I try to do so carefully because it’s easy to get it wrong in either direction.  A lot of the people who come to our events are black or from ethnic minority groups—that’s just the reality of who gravitates towards the space—and our entire exec is Black.  But there’s no sense of anyone being unwelcome, and I think we get such a good range of people—real HipHop heads, people who’d discovered the genre at Oxford. And you don’t need to arrive with detailed knowledge of hip hop history. I certainly don’t have one, and I’m the president.

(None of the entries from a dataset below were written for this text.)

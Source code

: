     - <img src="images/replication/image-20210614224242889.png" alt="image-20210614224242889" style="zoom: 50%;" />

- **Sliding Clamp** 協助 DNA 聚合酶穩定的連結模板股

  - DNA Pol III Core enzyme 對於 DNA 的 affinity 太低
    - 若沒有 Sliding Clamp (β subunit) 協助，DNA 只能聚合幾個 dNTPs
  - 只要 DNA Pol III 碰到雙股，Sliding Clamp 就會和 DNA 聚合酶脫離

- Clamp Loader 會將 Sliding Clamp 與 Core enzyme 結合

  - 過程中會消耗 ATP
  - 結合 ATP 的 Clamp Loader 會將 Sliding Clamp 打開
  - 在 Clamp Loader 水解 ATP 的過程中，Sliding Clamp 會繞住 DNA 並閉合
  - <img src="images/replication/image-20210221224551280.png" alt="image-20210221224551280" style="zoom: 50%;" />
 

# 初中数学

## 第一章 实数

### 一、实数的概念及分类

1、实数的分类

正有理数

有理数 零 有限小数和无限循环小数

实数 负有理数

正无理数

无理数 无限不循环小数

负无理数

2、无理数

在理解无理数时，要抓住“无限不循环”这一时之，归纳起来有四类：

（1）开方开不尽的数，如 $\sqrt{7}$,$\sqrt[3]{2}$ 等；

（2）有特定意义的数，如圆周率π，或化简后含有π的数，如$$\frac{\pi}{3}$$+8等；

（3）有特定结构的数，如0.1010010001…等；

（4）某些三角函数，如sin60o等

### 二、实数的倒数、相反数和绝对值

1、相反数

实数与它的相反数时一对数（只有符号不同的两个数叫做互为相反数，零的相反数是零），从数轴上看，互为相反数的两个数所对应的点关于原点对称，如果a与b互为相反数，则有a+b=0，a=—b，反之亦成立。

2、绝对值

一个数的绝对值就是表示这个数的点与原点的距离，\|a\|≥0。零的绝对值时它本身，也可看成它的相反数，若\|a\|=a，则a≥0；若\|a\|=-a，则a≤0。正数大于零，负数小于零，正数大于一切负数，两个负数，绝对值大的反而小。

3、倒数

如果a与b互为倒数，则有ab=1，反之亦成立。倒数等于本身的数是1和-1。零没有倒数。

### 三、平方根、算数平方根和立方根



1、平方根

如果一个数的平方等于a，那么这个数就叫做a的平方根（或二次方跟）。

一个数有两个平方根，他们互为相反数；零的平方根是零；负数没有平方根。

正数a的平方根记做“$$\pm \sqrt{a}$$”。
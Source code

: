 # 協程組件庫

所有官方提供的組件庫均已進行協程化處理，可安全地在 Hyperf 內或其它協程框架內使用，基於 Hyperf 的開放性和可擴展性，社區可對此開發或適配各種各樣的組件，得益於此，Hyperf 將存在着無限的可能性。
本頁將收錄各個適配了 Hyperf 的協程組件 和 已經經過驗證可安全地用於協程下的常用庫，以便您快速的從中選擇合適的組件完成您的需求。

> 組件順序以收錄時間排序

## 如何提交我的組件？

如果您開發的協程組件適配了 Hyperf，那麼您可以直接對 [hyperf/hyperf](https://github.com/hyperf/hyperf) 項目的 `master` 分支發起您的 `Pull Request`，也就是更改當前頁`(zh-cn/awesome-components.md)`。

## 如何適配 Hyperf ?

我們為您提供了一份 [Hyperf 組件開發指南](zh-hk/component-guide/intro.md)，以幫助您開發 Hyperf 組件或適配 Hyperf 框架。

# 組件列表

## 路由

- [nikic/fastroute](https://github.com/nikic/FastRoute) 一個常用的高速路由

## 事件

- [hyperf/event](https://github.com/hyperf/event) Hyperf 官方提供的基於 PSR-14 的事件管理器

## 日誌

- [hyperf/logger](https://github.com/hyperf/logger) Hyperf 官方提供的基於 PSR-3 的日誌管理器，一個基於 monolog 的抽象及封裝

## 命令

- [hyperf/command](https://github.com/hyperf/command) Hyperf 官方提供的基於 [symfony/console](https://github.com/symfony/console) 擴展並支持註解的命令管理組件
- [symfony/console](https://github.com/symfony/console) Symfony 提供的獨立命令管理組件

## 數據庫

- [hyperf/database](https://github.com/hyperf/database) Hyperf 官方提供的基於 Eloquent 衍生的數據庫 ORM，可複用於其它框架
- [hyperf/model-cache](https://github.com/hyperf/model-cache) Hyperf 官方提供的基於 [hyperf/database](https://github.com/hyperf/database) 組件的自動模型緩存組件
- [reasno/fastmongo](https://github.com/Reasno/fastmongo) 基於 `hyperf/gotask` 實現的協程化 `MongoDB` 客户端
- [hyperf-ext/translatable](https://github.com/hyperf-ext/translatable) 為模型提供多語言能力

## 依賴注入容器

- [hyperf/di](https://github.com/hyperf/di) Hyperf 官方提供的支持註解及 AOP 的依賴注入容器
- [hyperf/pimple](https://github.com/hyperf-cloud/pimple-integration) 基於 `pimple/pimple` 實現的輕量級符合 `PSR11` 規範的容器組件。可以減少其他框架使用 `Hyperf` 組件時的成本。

I also have to be careful not to conflate hip hop with blackness in a way that makes it feel like a black music society specifically, because that would be to reduce black music to hip hop. There’s definitely a balance between preserving the black influence in the music we share, and sharing it. Hip hop is Black music— that’s the history, and I’m not going to flatten that for anyone’s comfort. But Black music is not only hip hop. It’s garage, Afrobeats, it’s soul, it’s everything I play when I’m behind the decks. It’s Sade and Solange and Brazilian funk and drill and grime and everything in between. The breadth of it is the point. It is hard to find that balance, or at least explain it. But I think what we’ve got going on works.

INTERVIEWER 

Who is your muse right now? A DJ, or  someone you’re currently listening to?

NYLA 

DJ Cuppy! Without question. She went to Oxford and she’s built this incredible career as a pioneer of Afrobeats in the UK. She’s DJed the MTV African Music Awards, works in policy and government. She has a profile that extends well beyond music into genuinely changing things. What gets me about her is that she holds all of it at once without any of it looking like a compromise. That integration is what I want. I see myself as a lawyer, yes. But I want DJing to remain a big part of my life, as I graduate. I refuse to treat one as the serious thing and the other as the hobby I’ll give up when life gets too full. The dream, the actual dream, is being the DJ in some random café at eleven AM on a Tuesday. Decks in the corner, lunchtime crowd, playing to people on their break before they go back to their desks. Mama does not need to be in the club at 2 AM. She needs to be doing this on her lunch break and then going back to work.